The whole listing, exactly as given: write it out, leaving out each image.

--------------------

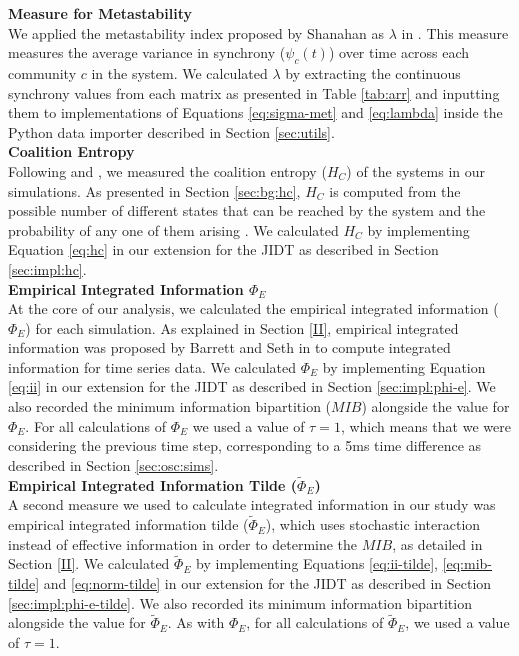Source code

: \documentclass[a4paper,11pt]{article}
\begin{document}
\noindent \textbf{Measure for Metastability}\\
\noindent We applied the metastability index proposed by Shanahan as $\lambda$ in \cite{Shanahan2010}. This measure measures the average variance in synchrony ($\psi_c(t)$) over time across each community $c$ in the system. We calculated $\lambda$ by extracting the continuous synchrony values from each matrix as presented in Table \ref{tab:arr} and inputting them to implementations of Equations \ref{eq:sigma-met} and \ref{eq:lambda} inside the Python data importer described in Section \ref{sec:utils}.\\

\noindent \textbf{Coalition Entropy}\\
\noindent Following \cite{Shanahan2010} and \cite{Bhowmik2013}, we measured the coalition entropy ($H_C$) of the systems in our simulations. As presented in Section \ref{sec:bg:hc}, $H_C$ is computed from the possible number of different states that can be reached by the system and the probability of any one of them arising \cite{Bhowmik2013}. We calculated $H_{C}$ by implementing Equation \ref{eq:hc} in our extension for the JIDT as described in Section \ref{sec:impl:hc}.\\

\noindent \textbf{Empirical Integrated Information $\Phi_{E}$}\\
\noindent At the core of our analysis, we calculated the empirical integrated information ($\Phi_E$) for each simulation. As explained in Section \ref{II}, empirical integrated information was proposed by Barrett and Seth in \cite{Barrett2011} to compute integrated information for time series data. We calculated $\Phi_{E}$ by implementing Equation \ref{eq:ii} in our extension for the JIDT as described in Section \ref{sec:impl:phi-e}. We also recorded the minimum information bipartition ($MIB$) alongside the value for $\Phi_{E}$. For all calculations of $\Phi_E$ we used a value of $\tau = 1$, which means that we were considering the previous time step, corresponding to a 5ms time difference as described in Section \ref{sec:osc:sims}.\\

\noindent \textbf{Empirical Integrated Information Tilde ($\widetilde{\Phi}_{E}$)}\\
\noindent A second measure we used to calculate integrated information in our study was empirical integrated information tilde ($\widetilde{\Phi}_{E}$), which uses stochastic interaction instead of effective information in order to determine the $MIB$, as detailed in Section \ref{II}. We calculated $\widetilde{\Phi}_{E}$ by implementing Equations \ref{eq:ii-tilde},  \ref{eq:mib-tilde} and \ref{eq:norm-tilde} in our extension for the JIDT as described in Section \ref{sec:impl:phi-e-tilde}. We also recorded its minimum information bipartition alongside the value for $\widetilde{\Phi}_{E}$. As with $\Phi_E$, for all calculations of $\widetilde{\Phi}_{E}$, we used a value of $\tau = 1$.\\
\end{document}
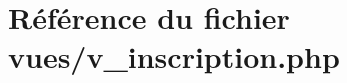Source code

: \hypertarget{v__inscription_8php}{}\section{Référence du fichier vues/v\+\_\+inscription.php}
\label{v__inscription_8php}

--------------------

TASK RESPONSE
Source code

: \documentclass[a4paper,11pt]{article}
\begin{document}
\noindent \textbf{Measure for Metastability}\\
\noindent We applied the metastability index proposed by Shanahan as $\lambda$ in \cite{Shanahan2010}. This measure measures the average variance in synchrony ($\psi_c(t)$) over time across each community $c$ in the system. We calculated $\lambda$ by extracting the continuous synchrony values from each matrix as presented in Table \ref{tab:arr} and inputting them to implementations of Equations \ref{eq:sigma-met} and \ref{eq:lambda} inside the Python data importer described in Section \ref{sec:utils}.\\

\noindent \textbf{Coalition Entropy}\\
\noindent Following \cite{Shanahan2010} and \cite{Bhowmik2013}, we measured the coalition entropy ($H_C$) of the systems in our simulations. As presented in Section \ref{sec:bg:hc}, $H_C$ is computed from the possible number of different states that can be reached by the system and the probability of any one of them arising \cite{Bhowmik2013}. We calculated $H_{C}$ by implementing Equation \ref{eq:hc} in our extension for the JIDT as described in Section \ref{sec:impl:hc}.\\

\noindent \textbf{Empirical Integrated Information $\Phi_{E}$}\\
\noindent At the core of our analysis, we calculated the empirical integrated information ($\Phi_E$) for each simulation. As explained in Section \ref{II}, empirical integrated information was proposed by Barrett and Seth in \cite{Barrett2011} to compute integrated information for time series data. We calculated $\Phi_{E}$ by implementing Equation \ref{eq:ii} in our extension for the JIDT as described in Section \ref{sec:impl:phi-e}. We also recorded the minimum information bipartition ($MIB$) alongside the value for $\Phi_{E}$. For all calculations of $\Phi_E$ we used a value of $\tau = 1$, which means that we were considering the previous time step, corresponding to a 5ms time difference as described in Section \ref{sec:osc:sims}.\\

\noindent \textbf{Empirical Integrated Information Tilde ($\widetilde{\Phi}_{E}$)}\\
\noindent A second measure we used to calculate integrated information in our study was empirical integrated information tilde ($\widetilde{\Phi}_{E}$), which uses stochastic interaction instead of effective information in order to determine the $MIB$, as detailed in Section \ref{II}. We calculated $\widetilde{\Phi}_{E}$ by implementing Equations \ref{eq:ii-tilde},  \ref{eq:mib-tilde} and \ref{eq:norm-tilde} in our extension for the JIDT as described in Section \ref{sec:impl:phi-e-tilde}. We also recorded its minimum information bipartition alongside the value for $\widetilde{\Phi}_{E}$. As with $\Phi_E$, for all calculations of $\widetilde{\Phi}_{E}$, we used a value of $\tau = 1$.\\
\end{document}
Source code

: \hypertarget{v__inscription_8php}{}\section{Référence du fichier vues/v\+\_\+inscription.php}
\label{v__inscription_8php}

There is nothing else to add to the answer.